◆ PROBLEM REQUIREMENTS
Find out how many lines of the material contain the string "DELETE" and give only that figure.

◆ RECORDS FOR THIS EXERCISE
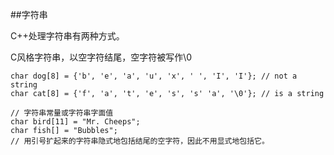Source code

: ##字符串

C++处理字符串有两种方式。

C风格字符串，以空字符结尾，空字符被写作\0

    char dog[8] = {'b', 'e', 'a', 'u', 'x', ' ', 'I', 'I'}; // not a string
    char cat[8] = {'f', 'a', 't', 'e', 's', 's' 'a', '\0'}; // is a string
    
    // 字符串常量或字符串字面值
    char bird[11] = "Mr. Cheeps";
    char fish[] = "Bubbles";
    // 用引号扩起来的字符串隐式地包括结尾的空字符，因此不用显式地包括它。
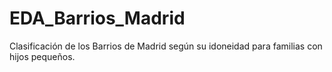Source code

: # EDA_Barrios_Madrid
Clasificación de los Barrios de Madrid según su idoneidad para familias con hijos pequeños.
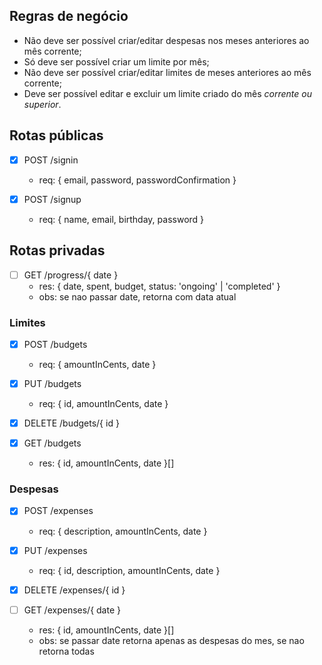 ## Regras de negócio
- Não deve ser possível criar/editar despesas nos meses anteriores ao mês corrente;
- Só deve ser possível criar um limite por mês;
- Não deve ser possível criar/editar limites de meses anteriores ao mês corrente;
- Deve ser possível editar e excluir um limite criado do mês *corrente ou superior*.

## Rotas públicas

- [x] POST /signin
  - req: { email, password, passwordConfirmation }

- [x] POST /signup
  - req: { name, email, birthday, password }

## Rotas privadas

- [ ] GET /progress/{ date }
  - res: { date, spent, budget, status: 'ongoing' | 'completed' }
  - obs: se nao passar date, retorna com data atual 

### Limites

- [X] POST /budgets
  - req: { amountInCents, date }

- [X] PUT /budgets
  - req: { id, amountInCents, date }

- [X] DELETE /budgets/{ id }

- [X] GET /budgets
  - res: { id, amountInCents, date }[]

### Despesas

- [X] POST /expenses
  - req: { description, amountInCents, date }

- [X] PUT /expenses
  - req: { id, description, amountInCents, date }

- [X] DELETE /expenses/{ id }

- [ ] GET /expenses/{ date }
  - res: { id, amountInCents, date }[]
  - obs: se passar date retorna apenas as despesas do mes, se nao retorna todas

◆ EXERCISE RESULT
2